Das tiefe Tremolo hat im Fortissimo den langandauernden Donner
zu imitieren, während es leise das von ferne herübertönende Donner-
grollen nachzuahmen vorzüglich geeignet ist. Letztere Anwendung
findet sich in Beethovens Pastorale, wo das Scherzo unterbrochen
wird durch das leise und tiefe Tremolo der Bässe. Das Tremolo
wird dann weiterhin aufgelöst in schnelle Läufe des Basses; so in
Beethovens Pastorale und in der »Fantasia«. von John Munday2)
(16. Jahrhundert).

Die von uns bislang angeführten musikalischen Darstellungen des
Donners, des Windsausens und Rauschens sind nun diejenigen,
welche den in der Natur wirklich vorkommenden Geräuschen am
meisten ähnlich sind.
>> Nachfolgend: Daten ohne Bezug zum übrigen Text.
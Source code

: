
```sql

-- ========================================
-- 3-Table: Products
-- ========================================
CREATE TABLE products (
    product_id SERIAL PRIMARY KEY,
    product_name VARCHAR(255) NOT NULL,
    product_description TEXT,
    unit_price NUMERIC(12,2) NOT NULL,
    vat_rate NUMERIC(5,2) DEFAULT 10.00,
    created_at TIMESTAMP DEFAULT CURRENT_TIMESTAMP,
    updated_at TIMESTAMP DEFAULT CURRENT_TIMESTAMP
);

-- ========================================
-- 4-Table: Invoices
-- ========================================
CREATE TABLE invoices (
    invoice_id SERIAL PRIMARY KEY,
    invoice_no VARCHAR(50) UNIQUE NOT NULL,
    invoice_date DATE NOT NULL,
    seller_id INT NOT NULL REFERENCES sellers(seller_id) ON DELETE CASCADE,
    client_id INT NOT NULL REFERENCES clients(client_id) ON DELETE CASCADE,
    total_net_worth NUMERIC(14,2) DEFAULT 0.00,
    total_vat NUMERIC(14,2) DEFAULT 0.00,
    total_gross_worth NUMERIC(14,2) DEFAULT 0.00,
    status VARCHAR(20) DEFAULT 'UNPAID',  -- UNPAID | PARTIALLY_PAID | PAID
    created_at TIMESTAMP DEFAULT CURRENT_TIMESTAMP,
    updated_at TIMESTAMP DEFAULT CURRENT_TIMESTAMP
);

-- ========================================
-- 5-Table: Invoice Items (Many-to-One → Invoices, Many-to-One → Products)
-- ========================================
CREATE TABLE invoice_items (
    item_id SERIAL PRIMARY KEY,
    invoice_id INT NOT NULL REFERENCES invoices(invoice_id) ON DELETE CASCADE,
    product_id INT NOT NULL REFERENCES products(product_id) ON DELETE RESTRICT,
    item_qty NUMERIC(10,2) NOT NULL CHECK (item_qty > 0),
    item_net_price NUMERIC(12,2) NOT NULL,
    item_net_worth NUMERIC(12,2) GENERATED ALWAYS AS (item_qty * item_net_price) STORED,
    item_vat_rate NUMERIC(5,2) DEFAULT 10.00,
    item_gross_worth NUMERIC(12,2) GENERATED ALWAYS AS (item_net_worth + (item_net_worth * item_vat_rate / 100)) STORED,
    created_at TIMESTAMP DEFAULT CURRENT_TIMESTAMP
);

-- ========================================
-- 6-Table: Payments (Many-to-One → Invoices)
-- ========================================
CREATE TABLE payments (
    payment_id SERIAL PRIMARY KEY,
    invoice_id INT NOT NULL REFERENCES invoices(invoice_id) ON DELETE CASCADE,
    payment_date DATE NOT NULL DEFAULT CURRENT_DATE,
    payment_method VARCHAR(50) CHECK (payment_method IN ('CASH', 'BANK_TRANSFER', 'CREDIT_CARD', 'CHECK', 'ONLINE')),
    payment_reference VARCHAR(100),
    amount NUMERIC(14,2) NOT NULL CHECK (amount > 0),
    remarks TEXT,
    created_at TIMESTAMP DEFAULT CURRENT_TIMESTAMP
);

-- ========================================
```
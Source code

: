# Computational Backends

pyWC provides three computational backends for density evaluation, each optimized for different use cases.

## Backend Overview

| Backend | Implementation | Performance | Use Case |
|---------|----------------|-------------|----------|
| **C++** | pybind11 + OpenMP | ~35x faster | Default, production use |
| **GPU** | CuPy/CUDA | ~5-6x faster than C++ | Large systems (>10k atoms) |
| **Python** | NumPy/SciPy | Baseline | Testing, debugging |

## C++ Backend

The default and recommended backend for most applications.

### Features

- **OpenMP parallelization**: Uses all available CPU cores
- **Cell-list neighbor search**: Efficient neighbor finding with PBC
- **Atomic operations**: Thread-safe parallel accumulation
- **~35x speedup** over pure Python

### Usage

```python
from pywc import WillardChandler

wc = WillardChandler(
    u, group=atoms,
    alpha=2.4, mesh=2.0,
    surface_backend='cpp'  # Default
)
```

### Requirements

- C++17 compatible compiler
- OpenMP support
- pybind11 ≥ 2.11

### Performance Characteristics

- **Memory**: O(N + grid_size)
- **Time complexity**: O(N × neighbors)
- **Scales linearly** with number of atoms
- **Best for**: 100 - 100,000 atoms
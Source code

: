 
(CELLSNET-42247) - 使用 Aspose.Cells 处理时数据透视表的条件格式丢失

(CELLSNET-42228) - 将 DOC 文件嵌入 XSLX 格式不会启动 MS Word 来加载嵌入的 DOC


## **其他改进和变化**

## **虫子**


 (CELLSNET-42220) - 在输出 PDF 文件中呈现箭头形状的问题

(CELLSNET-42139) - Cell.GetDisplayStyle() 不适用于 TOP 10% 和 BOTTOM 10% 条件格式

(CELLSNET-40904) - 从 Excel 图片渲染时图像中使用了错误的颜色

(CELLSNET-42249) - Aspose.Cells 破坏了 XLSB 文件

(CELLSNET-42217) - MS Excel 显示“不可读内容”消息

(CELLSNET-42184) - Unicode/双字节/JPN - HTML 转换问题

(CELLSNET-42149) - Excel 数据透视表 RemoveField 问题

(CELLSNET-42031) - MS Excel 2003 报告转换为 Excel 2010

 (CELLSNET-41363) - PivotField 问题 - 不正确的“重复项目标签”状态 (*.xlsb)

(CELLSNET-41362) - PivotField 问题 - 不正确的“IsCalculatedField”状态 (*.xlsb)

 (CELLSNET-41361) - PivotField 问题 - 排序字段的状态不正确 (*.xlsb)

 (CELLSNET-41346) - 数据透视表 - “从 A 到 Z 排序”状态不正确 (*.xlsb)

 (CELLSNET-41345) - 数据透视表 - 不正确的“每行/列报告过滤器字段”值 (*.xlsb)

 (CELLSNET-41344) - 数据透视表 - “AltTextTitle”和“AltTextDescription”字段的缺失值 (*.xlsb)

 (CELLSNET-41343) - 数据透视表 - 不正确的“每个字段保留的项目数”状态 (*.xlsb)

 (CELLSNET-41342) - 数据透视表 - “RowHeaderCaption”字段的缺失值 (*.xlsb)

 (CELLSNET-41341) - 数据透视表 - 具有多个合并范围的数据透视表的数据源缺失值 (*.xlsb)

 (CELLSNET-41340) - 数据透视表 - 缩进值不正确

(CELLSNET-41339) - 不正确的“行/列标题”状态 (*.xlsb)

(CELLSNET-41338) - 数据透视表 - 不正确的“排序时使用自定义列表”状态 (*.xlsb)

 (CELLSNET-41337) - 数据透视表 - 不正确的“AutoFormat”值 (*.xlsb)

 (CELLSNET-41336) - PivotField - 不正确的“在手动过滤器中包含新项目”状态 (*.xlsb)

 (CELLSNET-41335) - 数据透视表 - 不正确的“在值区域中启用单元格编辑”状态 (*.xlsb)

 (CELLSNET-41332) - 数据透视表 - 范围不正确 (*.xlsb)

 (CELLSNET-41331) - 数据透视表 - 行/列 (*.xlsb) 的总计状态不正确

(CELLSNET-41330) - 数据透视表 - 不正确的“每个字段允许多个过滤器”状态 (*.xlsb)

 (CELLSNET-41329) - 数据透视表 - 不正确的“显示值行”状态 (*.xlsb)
Wenn wir auch früher gesehen hatten, daß
besonders chromatische Tonfolgen wesentlich sind zur musikalischen
Darstellung von Tierstimmen, zur Übertragung des Lachens und
Weinens in die Musik, so müßte doch der Komponist, der sich die
Aufgabe stellte, Wind und Wetter möglichst genau in Musik zu setzen,
unbedingt zu den von uns erwähnten tonmalerischen Mitteln greifen.
Wie wenig es nun die Absicht der meisten Komponisten ist, eine
möglichst große Annäherung an die Wirklichkeit zu erreichen, ersieht
man aus der eigentlich nicht überraschenden Tatsache, daß in den
meisten musikalischen Darstellungen von Stürmen, Gewittern oder
ähnlichen Naturgeräuschen — also an solchen Stellen, wo die Ton-
malerei offenbar Absicht ist — ganz andere Figuren und Tonfolgen,

>) Kl. Pr. M. S. 93.

2) KL Pr. M. S. 21 und Beilage zur Neuen Musikzeitung XXXI. Jahrgang.